O Globo, em 05/10/2009

Habitualmente de costas para a música de “nuestros hermanos” latino-americanos, o Brasil começou a despertar para a riqueza da voz de Mercedes Sosa em 1976, após um dueto da cantora argentina com Milton Nascimento. A faixa “Volver a los 17″, da compositora chilena Violeta Parra – de quem Mercedes foi uma das principais intérpretes -, virou um dos maiores destaques do hoje clássico álbum “Geraes”. A partir daí, a barreira da língua não mais impediu que brasileiros se apaixonassem pelo marcante timbre de contralto de Mercedes Sosa e por seu repertório, que incluía desde canções folclóricas a músicas de conteúdo político e social.

Os discos de Mercedes passaram a ser lançados regularmente no Brasil, e a cantora gravou novos encontros com artistas da MPB, como Fagner e Chico Buarque.

Em outubro do ano passado, aproveitando uma visita ao Rio para receber a ordem do mérito cultural, em cerimônia no teatro Municipal, Mercedes gravou com Caetano Veloso uma faixa que fez parte do disco de duetos dela, lançado este ano, com vários convidados, incluindo a colombiana Shakira, o uruguaio Jorge Drexler e a mexicana Julieta Venegas.

Nascida em Tucumán, em 9 de julho de 1935, Haydé Mercedes Sosa foi descoberta aos 15 anos ao participar de um concurso de uma rádio em sua cidade. Seu primeiro álbum, “La voz de la zafra”, foi lançado em 1962, com repertório calcado em canções folclóricas. Os dois seguintes, “Canciones con fundamento” (1965) e “Yo no canto por cantar” (1966), já em seus títulos deixavam claro o engajamento político de La Negra, apelido que ganhou devido aos longos e lisos cabelos negros.

Peronista na juventude, Mercedes se alinhou à esquerda a partir dos anos 1960 e foi apontada como “a voz da maioria silenciosa”, por sua defesa dos pobres e sua luta pela liberdade. Em 1979, perseguida pela ditadura militar argentina, ela se exilou na Europa, vivendo em Paris e Madri. Nos anos 90, foi opositora do presidente Carlos Menem e, depois, apoiou seu sucessor, Néstor Kirchner.

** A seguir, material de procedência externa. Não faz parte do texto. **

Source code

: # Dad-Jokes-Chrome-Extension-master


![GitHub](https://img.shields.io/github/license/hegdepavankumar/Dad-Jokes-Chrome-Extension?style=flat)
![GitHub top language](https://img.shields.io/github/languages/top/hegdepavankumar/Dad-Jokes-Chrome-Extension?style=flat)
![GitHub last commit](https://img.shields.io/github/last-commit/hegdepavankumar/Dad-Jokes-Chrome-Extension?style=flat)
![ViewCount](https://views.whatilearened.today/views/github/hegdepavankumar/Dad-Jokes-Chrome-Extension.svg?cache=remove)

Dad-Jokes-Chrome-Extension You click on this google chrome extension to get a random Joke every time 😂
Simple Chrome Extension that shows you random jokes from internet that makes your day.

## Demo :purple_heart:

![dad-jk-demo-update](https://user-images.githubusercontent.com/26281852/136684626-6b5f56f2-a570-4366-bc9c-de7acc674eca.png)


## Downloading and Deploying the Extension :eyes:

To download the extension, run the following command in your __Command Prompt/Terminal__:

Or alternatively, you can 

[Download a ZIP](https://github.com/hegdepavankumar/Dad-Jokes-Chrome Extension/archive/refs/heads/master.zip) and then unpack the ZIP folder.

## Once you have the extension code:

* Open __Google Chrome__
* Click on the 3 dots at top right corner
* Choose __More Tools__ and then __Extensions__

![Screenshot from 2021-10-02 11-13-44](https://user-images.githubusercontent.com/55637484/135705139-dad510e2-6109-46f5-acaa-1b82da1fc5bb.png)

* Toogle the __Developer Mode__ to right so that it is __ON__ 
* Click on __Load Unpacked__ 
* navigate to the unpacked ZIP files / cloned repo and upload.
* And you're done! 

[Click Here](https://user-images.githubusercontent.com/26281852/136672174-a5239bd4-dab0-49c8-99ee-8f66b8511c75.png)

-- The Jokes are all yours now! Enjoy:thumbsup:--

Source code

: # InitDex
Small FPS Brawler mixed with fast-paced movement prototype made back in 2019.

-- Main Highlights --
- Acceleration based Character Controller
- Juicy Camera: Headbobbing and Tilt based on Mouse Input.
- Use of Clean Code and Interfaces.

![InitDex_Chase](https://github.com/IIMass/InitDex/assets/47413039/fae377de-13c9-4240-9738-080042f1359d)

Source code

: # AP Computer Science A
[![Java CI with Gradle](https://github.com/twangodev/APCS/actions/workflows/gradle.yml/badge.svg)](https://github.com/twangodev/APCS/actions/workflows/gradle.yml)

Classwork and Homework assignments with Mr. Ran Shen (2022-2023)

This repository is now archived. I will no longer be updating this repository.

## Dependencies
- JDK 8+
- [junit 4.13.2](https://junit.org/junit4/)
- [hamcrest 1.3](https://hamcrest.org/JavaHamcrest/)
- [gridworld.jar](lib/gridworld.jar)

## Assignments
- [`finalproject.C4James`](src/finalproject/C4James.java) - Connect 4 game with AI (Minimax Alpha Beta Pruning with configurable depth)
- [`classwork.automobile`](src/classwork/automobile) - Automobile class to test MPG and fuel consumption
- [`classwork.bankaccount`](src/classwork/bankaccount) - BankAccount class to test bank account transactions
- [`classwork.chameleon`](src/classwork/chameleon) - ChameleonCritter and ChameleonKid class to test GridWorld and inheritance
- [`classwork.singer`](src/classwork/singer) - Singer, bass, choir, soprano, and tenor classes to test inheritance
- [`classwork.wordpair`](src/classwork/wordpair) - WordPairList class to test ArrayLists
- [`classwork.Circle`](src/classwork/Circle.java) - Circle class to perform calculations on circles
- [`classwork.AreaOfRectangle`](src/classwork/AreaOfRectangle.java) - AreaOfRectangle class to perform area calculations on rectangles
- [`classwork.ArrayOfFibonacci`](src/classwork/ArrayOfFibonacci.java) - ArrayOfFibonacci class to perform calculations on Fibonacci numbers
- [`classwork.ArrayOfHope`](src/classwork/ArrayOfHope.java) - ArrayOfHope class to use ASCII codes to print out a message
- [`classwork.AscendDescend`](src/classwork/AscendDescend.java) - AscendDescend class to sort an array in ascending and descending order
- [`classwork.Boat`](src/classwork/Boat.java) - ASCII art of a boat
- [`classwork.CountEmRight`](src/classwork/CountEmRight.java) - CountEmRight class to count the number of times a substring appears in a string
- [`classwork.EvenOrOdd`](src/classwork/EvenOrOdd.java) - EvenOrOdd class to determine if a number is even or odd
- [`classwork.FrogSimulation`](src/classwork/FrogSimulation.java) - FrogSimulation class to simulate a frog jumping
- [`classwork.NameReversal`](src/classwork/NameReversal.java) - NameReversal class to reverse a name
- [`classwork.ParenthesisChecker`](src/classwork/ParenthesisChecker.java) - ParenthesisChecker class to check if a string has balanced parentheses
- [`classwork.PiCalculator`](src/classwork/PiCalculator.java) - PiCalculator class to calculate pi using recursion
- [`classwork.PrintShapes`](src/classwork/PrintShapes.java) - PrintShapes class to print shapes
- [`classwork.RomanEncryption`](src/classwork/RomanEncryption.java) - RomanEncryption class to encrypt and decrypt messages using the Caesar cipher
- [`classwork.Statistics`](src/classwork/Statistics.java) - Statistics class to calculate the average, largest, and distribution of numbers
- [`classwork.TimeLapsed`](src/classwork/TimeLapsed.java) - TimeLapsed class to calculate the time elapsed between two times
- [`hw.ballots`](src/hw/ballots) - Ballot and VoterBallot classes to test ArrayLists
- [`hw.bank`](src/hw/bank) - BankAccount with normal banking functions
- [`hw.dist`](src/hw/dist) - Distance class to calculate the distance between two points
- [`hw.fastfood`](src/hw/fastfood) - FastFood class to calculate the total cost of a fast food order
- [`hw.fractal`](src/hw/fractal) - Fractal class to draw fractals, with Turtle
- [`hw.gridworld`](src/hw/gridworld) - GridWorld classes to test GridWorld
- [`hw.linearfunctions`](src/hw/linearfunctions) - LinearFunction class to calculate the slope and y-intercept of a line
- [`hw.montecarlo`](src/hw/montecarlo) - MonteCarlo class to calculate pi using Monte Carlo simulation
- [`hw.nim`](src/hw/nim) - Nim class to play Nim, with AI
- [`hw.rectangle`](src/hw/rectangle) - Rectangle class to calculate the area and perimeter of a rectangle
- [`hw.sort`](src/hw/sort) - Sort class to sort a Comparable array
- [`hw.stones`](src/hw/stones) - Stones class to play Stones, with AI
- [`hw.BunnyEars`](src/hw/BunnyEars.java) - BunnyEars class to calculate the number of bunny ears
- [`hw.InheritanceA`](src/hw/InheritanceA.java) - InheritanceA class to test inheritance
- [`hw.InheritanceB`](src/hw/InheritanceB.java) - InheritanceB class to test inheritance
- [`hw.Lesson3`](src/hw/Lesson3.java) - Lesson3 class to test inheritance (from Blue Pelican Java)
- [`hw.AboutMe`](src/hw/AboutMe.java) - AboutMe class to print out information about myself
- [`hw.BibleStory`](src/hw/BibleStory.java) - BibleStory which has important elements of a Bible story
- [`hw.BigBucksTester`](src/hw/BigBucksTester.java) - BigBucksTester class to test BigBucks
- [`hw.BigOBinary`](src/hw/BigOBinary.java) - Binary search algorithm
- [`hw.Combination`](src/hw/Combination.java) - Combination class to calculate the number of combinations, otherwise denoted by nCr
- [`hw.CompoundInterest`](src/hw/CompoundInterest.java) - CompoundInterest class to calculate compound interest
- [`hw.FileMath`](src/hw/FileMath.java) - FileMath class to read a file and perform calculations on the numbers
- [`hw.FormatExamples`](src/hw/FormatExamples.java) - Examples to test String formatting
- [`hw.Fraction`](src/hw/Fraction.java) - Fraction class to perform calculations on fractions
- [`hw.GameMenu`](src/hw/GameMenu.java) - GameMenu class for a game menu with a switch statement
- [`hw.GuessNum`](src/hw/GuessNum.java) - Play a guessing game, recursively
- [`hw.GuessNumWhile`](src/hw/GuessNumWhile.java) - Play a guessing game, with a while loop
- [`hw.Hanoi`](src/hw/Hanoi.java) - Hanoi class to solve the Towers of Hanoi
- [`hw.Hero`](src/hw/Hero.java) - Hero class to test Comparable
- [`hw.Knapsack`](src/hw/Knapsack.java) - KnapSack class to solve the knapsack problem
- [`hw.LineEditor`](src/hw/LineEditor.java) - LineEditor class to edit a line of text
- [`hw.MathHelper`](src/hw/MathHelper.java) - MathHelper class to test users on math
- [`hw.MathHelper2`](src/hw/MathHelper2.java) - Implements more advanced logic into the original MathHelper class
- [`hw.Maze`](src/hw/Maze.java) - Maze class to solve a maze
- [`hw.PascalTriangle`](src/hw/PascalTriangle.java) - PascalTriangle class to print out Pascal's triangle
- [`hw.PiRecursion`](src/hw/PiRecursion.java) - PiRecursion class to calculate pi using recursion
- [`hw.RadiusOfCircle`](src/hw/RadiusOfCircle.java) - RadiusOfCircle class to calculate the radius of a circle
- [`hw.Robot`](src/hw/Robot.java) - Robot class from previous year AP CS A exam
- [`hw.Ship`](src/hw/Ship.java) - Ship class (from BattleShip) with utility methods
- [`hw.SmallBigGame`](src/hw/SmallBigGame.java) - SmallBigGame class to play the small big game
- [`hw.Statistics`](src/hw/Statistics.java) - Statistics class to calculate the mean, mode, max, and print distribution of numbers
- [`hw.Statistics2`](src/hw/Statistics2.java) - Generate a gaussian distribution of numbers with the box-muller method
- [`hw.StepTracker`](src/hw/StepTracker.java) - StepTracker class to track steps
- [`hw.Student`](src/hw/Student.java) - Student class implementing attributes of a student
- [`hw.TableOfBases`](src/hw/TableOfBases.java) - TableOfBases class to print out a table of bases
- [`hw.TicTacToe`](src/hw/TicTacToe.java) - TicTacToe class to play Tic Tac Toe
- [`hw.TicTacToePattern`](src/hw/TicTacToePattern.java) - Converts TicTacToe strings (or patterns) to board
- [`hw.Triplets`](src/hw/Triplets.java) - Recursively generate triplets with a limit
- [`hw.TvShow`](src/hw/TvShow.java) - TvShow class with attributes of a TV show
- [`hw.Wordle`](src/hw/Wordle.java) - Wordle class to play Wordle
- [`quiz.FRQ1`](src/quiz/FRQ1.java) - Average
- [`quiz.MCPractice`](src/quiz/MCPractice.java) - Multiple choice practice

Independentemente das posições políticas, Mercedes merece ser ouvida por sua grande voz e seu repertório, em discos como “El grito de la tierra”, “Homenaje a Violeta Parra”, “Cantada sudamericana”, “Interpreta Atahualpa Yupanqui”, “Corazón americano” (com Milton Nascimento e León Gieco) e “Alta fidelidad” (com Charly García). Seu último disco, “Cantora, vol. 1″, teve três indicações ao Grammy Latino deste ano – que será anunciado no mês de novembro.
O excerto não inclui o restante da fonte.